Bu açıklamalara ve dosyadaki yazılara, kararın dayandığı delillerle gerektirici sebeplere, delillerin takdirinde bir isabetsizlik bulunmamasına göre, davalı vekilinin tüm, davacı vekilinin aşağı bendin kapsamı dışında kalan diğer temyiz itirazları yerinde görülmemiştir.
2-Dava tacir olan taraflar arasındaki hizmet alım sözleşmeleri uyarınca davacı hak edişlerinden yapılan kesintilerin tahsili istemine ilişkindir.
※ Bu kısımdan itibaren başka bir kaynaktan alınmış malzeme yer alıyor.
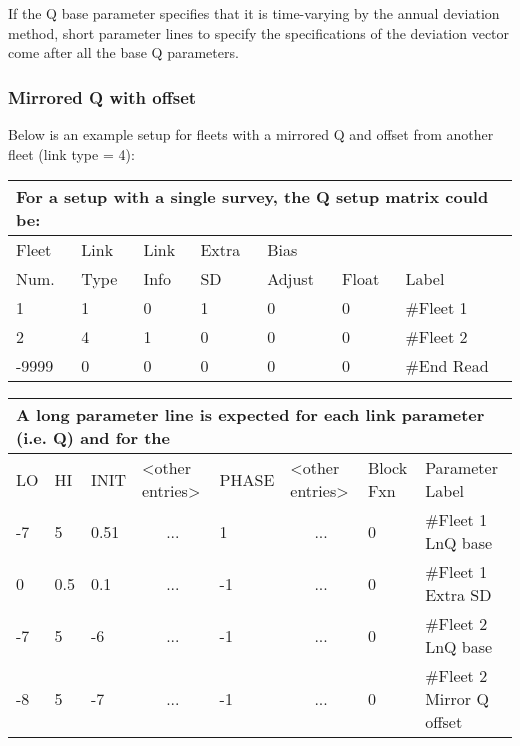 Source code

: If the Q base parameter specifies that it is time-varying by the annual deviation method, short parameter lines to specify the specifications of the deviation vector come after all the base Q parameters.

\hypertarget{MirrorQoffset}{}
\subsubsection{Mirrored Q with offset}
Below is an example setup for fleets with a mirrored Q and offset from another fleet (link type = 4):
\begin{longtable}{p{2cm} p{2cm} p{2cm} p{2cm} p{2cm} p{1.3cm} p{2.3cm}}
	\multicolumn{7}{l}{For a setup with a single survey, the Q setup matrix could be:}\\
	\hline
	Fleet \Tstrut & Link & Link & Extra  & Bias   &   & \\
	Num.          & Type & Info & SD     & Adjust & Float  & Label\Bstrut\\
	\hline
	1 & 1 & 0 & 1 & 0 & 0 & \#Fleet 1  \Tstrut\\
	2 & 4 & 1 & 0 & 0 & 0 & \#Fleet 2  \Tstrut\\
	-9999 & 0 & 0 & 0 & 0 & 0 & \#End Read \Bstrut\\
	\hline
\end{longtable}


\begin{longtable}{p{1cm} p{1cm} p{1cm}  p{1.5cm}  p{1.5cm}  p{1.5cm} p{1.75cm}  p{4cm} }
	\multicolumn{8}{l}{A long parameter line is expected for each link parameter (i.e. Q) and for the}\\
	\hline
	LO \Tstrut & HI & INIT & <other entries> &  PHASE & <other entries> & Block Fxn & Parameter Label\Bstrut\\
	\hline
	\endfirsthead
	
	\hline
	\endfoot
	\endlastfoot
	
	-7 & 5   & 0.51 & \multicolumn{1}{c}{...} & 1  & \multicolumn{1}{c}{...} & 0  & \#Fleet 1 LnQ base\Tstrut\\
	0  & 0.5 & 0.1  & \multicolumn{1}{c}{...} & -1 & \multicolumn{1}{c}{...} & 0  & \#Fleet 1 Extra SD\Tstrut\\
	-7 & 5   & -6   & \multicolumn{1}{c}{...} & -1 & \multicolumn{1}{c}{...} & 0  & \#Fleet 2 LnQ base\Bstrut\\
	-8 & 5   & -7   & \multicolumn{1}{c}{...} & -1 & \multicolumn{1}{c}{...} & 0  & \#Fleet 2 Mirror Q  offset\Bstrut\\
	\hline
\end{longtable}

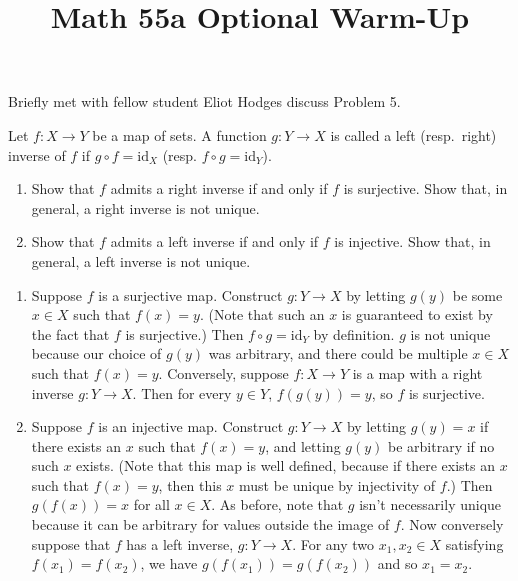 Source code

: \documentclass[11pt,letterpaper]{article}
\title{Math 55a Optional Warm-Up}
\begin{document}
\maketitle
\setcounter{page}{0}
\thispagestyle{empty}

\begin{center}
Briefly met with fellow student Eliot Hodges discuss Problem 5.
\end{center}

\pagebreak

\begin{problem}
    Let $f:X\to Y$ be a map of sets. A function $g:Y\to X$ is called a
    left (resp.\ right) inverse of $f$ if $g\circ f=\mathrm{id}_X$ (resp.
    $f\circ g=\mathrm{id}_Y$).

    \begin{enumerate}
        \item Show that $f$ admits a right inverse if and only if $f$ is surjective. Show that, in general, a right inverse is not unique.
        
        \item Show that $f$ admits a left inverse if and only if $f$ is injective. Show that, in general, a left inverse is not unique.
    \end{enumerate}
\end{problem}

\begin{enumerate}
    \item Suppose $f$ is a surjective map. Construct $g : Y \to X$ by letting $g(y)$ be some $x \in X$ such that $f(x)=y$. (Note that such an $x$ is guaranteed to exist by the fact that $f$ is surjective.) Then $f \circ g = \mathrm{id}_Y$ by definition. $g$ is not unique because our choice of $g(y)$ was arbitrary, and there could be multiple $x\in X$ such that $f(x)=y$. Conversely, suppose $f : X \to Y$ is a map with a right inverse $g : Y \to X$. Then for every $y \in Y$, $f(g(y)) = y$, so $f$ is surjective. 
    
    \item Suppose $f$ is an injective map. Construct $g : Y \to X$ by letting $g(y) = x$ if there exists an $x$ such that $f(x)=y$, and letting $g(y)$ be arbitrary if no such $x$ exists. (Note that this map is well defined, because if there exists an $x$ such that $f(x)=y$, then this $x$ must be unique by injectivity of $f$.) Then $g(f(x)) = x$ for all $x\in X$. As before, note that $g$ isn't necessarily unique because it can be arbitrary for values outside the image of $f$. Now conversely suppose that $f$ has a left inverse, $g : Y \to X$. For any two $x_1, x_2 \in X$ satisfying $f(x_1) = f(x_2)$, we have $g(f(x_1)) = g(f(x_2))$ and so $x_1=x_2$. 
\end{enumerate}
\end{document}

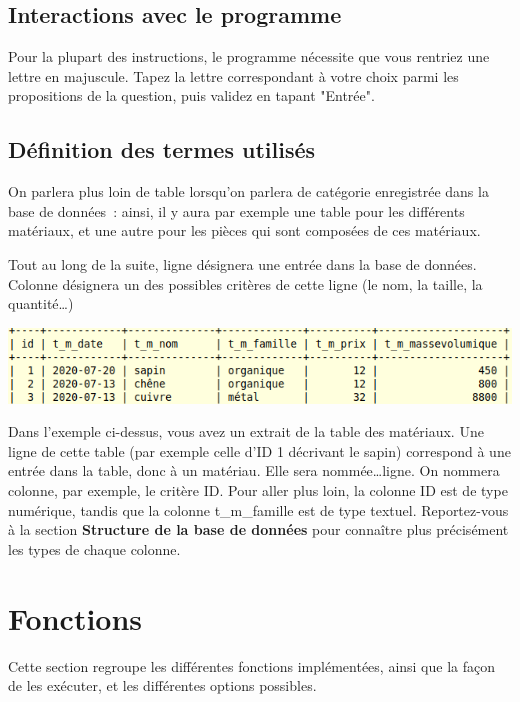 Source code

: \documentclass[12pt,a4paper]{article}
\begin{document}
\bigskip
\subsection{Interactions avec le programme}
    Pour la plupart des instructions, le programme nécessite que vous rentriez une lettre en majuscule.
    Tapez la lettre correspondant à votre choix parmi les propositions de la question,
    puis validez en tapant "Entrée".


\bigskip    
\subsection{Définition des termes utilisés}
    On parlera plus loin de table lorsqu'on parlera de catégorie enregistrée dans la base de données :
    ainsi, il y aura par exemple une table pour les différents matériaux, et une autre pour les pièces
    qui sont composées de ces matériaux.

    Tout au long de la suite, ligne désignera une entrée dans la base de données.
    Colonne désignera un des possibles critères de cette ligne (le nom, la taille, la quantité\dots)
    
    \includegraphics{exemple_lignes_colonnes.png}

    Dans l'exemple ci-dessus, vous avez un extrait de la table des matériaux.
    Une ligne de cette table (par exemple celle d'ID 1 décrivant le sapin) correspond à une entrée
    dans la table, donc à un matériau. Elle sera nommée\dots ligne.
    On nommera colonne, par exemple, le critère ID. Pour aller plus loin, la colonne ID
    est de type numérique, tandis que la colonne t\_m\_famille est de type textuel.
    Reportez-vous à la section \textbf{Structure de la base de données} pour connaître plus précisément
    les types de chaque colonne.



\clearpage
\section{Fonctions}

Cette section regroupe les différentes fonctions implémentées, ainsi que la façon de les exécuter, et les différentes options possibles.
\end{document}
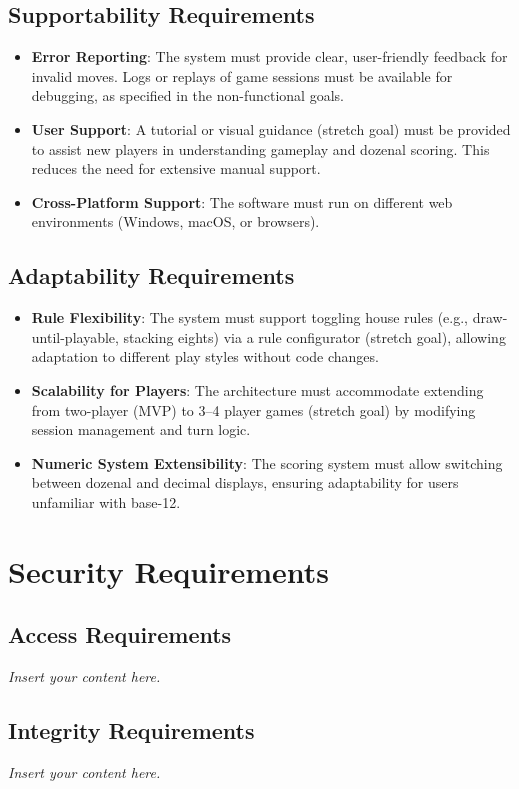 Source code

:\documentclass[12pt]{article}
\newcommand{\lips}{\textit{Insert your content here.}}
\begin{document}
\subsection{Supportability Requirements}

\begin{itemize}
    \item \textbf{Error Reporting}: The system must provide clear, user-friendly feedback for invalid moves. Logs or replays of game sessions must be available for debugging, as specified in the non-functional goals.
    \item \textbf{User Support}: A tutorial or visual guidance (stretch goal) must be provided to assist new players in understanding gameplay and dozenal scoring. This reduces the need for extensive manual support.
    \item \textbf{Cross-Platform Support}: The software must run on different web environments (Windows, macOS, or browsers). 
\end{itemize}

\subsection{Adaptability Requirements}

\begin{itemize}
    \item \textbf{Rule Flexibility}: The system must support toggling house rules (e.g., draw-until-playable, stacking eights) via a rule configurator (stretch goal), allowing adaptation to different play styles without code changes.
    \item \textbf{Scalability for Players}: The architecture must accommodate extending from two-player (MVP) to 3--4 player games (stretch goal) by modifying session management and turn logic.
    \item \textbf{Numeric System Extensibility}: The scoring system must allow switching between dozenal and decimal displays, ensuring adaptability for users unfamiliar with base-12.
\end{itemize}

\section{Security Requirements}
\subsection{Access Requirements}
\lips
\subsection{Integrity Requirements}
\lips
\end{document}
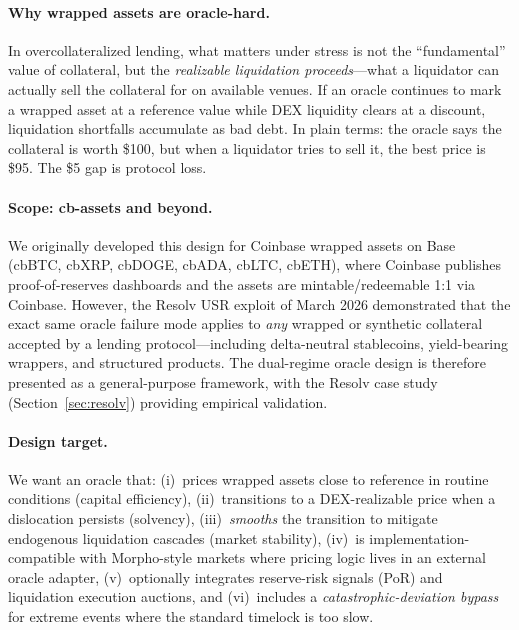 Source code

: \documentclass[11pt]{article}
\begin{document}
\paragraph{Why wrapped assets are oracle-hard.}
In overcollateralized lending, what matters under stress is not the ``fundamental'' value of collateral, but the \emph{realizable liquidation proceeds}---what a liquidator can actually sell the collateral for on available venues. If an oracle continues to mark a wrapped asset at a reference value while DEX liquidity clears at a discount, liquidation shortfalls accumulate as bad debt. In plain terms: the oracle says the collateral is worth \$100, but when a liquidator tries to sell it, the best price is \$95. The \$5 gap is protocol loss.

\paragraph{Scope: cb-assets and beyond.}
We originally developed this design for Coinbase wrapped assets on Base (cbBTC, cbXRP, cbDOGE, cbADA, cbLTC, cbETH), where Coinbase publishes proof-of-reserves dashboards and the assets are mintable/redeemable 1:1 via Coinbase. However, the Resolv USR exploit of March 2026 demonstrated that the exact same oracle failure mode applies to \emph{any} wrapped or synthetic collateral accepted by a lending protocol---including delta-neutral stablecoins, yield-bearing wrappers, and structured products. The dual-regime oracle design is therefore presented as a general-purpose framework, with the Resolv case study (Section~\ref{sec:resolv}) providing empirical validation.

\paragraph{Design target.}
We want an oracle that:
(i)~prices wrapped assets close to reference in routine conditions (capital efficiency),
(ii)~transitions to a DEX-realizable price when a dislocation persists (solvency),
(iii)~\emph{smooths} the transition to mitigate endogenous liquidation cascades (market stability),
(iv)~is implementation-compatible with Morpho-style markets where pricing logic lives in an external oracle adapter,
(v)~optionally integrates reserve-risk signals (PoR) and liquidation execution auctions, and
(vi)~includes a \emph{catastrophic-deviation bypass} for extreme events where the standard timelock is too slow.

\end{document}
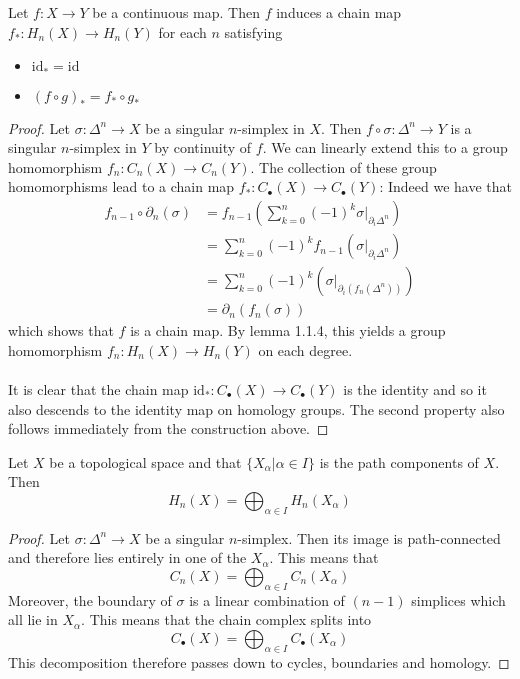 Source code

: \documentclass[a4paper]{article}
\begin{document}
\begin{prp}{}{} Let $f:X\to Y$ be a continuous map. Then $f$ induces a chain map $f_\ast:H_n(X)\to H_n(Y)$ for each $n$ satisfying
\begin{itemize}
\item $\text{id}_\ast=\text{id}$
\item $(f\circ g)_\ast=f_\ast\circ g_\ast$
\end{itemize} \tcbline
\begin{proof}
Let $\sigma:\Delta^n\to X$ be a singular $n$-simplex in $X$. Then $f\circ\sigma:\Delta^n\to Y$ is a singular $n$-simplex in $Y$ by continuity of $f$. We can linearly extend this to a group homomorphism $f_n:C_n(X)\to C_n(Y)$. The collection of these group homomorphisms lead to a chain map $f_\ast:C_\bullet(X)\to C_\bullet(Y)$: Indeed we have that 
\begin{align*}
f_{n-1}\circ\partial_n(\sigma)&=f_{n-1}\left(\sum_{k=0}^n(-1)^k\sigma|_{\partial_i\Delta^n}\right)\\
&=\sum_{k=0}^n(-1)^kf_{n-1}\left(\sigma|_{\partial_i\Delta^n}\right)\\
&=\sum_{k=0}^n(-1)^k\left(\sigma|_{\partial_i(f_n(\Delta^n))}\right)\\
&=\partial_n(f_n(\sigma))
\end{align*}
which shows that $f$ is a chain map. By lemma 1.1.4, this yields a group homomorphism $f_n:H_n(X)\to H_n(Y)$ on each degree. \\~\\

It is clear that the chain map $\text{id}_\ast:C_\bullet(X)\to C_\bullet(Y)$ is the identity and so it also descends to the identity map on homology groups. The second property also follows immediately from the construction above. 
\end{proof}
\end{prp}

\begin{prp}{}{} Let $X$ be a topological space and that $\{X_\alpha|\alpha\in I\}$ is the path components of $X$. Then $$H_n(X)=\bigoplus_{\alpha\in I} H_n(X_\alpha)$$ \tcbline
\begin{proof}
Let $\sigma:\Delta^n\to X$ be a singular $n$-simplex. Then its image is path-connected and therefore lies entirely in one of the $X_\alpha$. This means that $$C_n(X)=\bigoplus_{\alpha\in I}C_n(X_\alpha)$$ Moreover, the boundary of $\sigma$ is a linear combination of $(n-1)$ simplices which all lie in $X_\alpha$. This means that the chain complex splits into $$C_\bullet(X)=\bigoplus_{\alpha\in I}C_\bullet(X_\alpha)$$ This decomposition therefore passes down to cycles, boundaries and homology. 
\end{proof}
\end{prp}
\end{document}
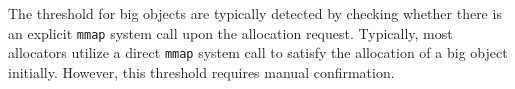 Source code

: The threshold for big objects are typically detected by checking whether there is an explicit \texttt{mmap} system call upon the allocation request. Typically, most allocators utilize a direct \texttt{mmap} system call to satisfy the allocation of a big object initially. However, this threshold requires manual confirmation.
Davacı tarafça, alacağın avans faizi ile tahsili istendiği halde, mahkemece hüküm altına alınan alacağa yasal faiz yürütülmüştür.
Davalı tacirin borcunun dava tarihi itibariyle yürürlükte olan 6102 sayılı TTK"nın 19. maddesi uyarınca ticari nitelik gösterdiği, bu davanın aynı Kanun"un 4/1. madde hükmü uyarınca nispi ticari dava olduğu, tacirler arası bu sözleşmenin aynı Kanun"un 3. maddesi uyarınca ticari iş niteliğinde bulunduğu anlaşıldığından, ticari işlerde 3095 sayılı Yasa"nın değişik 2/2. maddesi gereğince avans faizi isteme hakkına sahip olan davacının talebi doğrultusunda mahkemece avans faizi uygulanması gerekirken, yasal faize hükmedilmesi doğru olmamış, kararın bu nedenle davacı yararına bozulması gerekmiş ise de karar sonucu itibariyle doğru olduğundan HUMK"nın 438/son maddesi gereğince gerekçe kısmen değiştirilerek ve hüküm fıkrasında yapılan yanlışlığın giderilmesi, yeniden yargılamaya gereksinim göstermediğinden, HUMK" nın 438/7. maddesi uyarınca hükmün, aşağıda yazılı olduğu şekilde düzeltilerek onanması gerekmiştir.
SONUÇ: Yukarıda (1) numaralı bentte açıklanan nedenlerle, davalı vekilinin tüm, davacı vekilinin diğer temyiz itirazlarının reddine, (2) numaralı bentte açıklanan nedenle, davacı vekilinin temyiz itirazının kabulü ile kararın gerekçesi kısmen değiştirilerek ve (HÜKÜM) bölümünün 1 nolu bendinde geçen “yasal” ibaresi çıkarılarak, yerine "avans" ibaresi yazılmak suretiyle DÜZELTİLEREK ONANMASINA, davacıdan peşin alınan harcın istek halinde iadesine, aşağıda yazılı onama harcının temyiz eden davalıdan alınmasına, kararın tebliğinden itibaren 15 gün içerisinde karar düzeltme yolu açık olmak üzere, 24.06.2015 tarihinde oybirliğiyle karar verildi.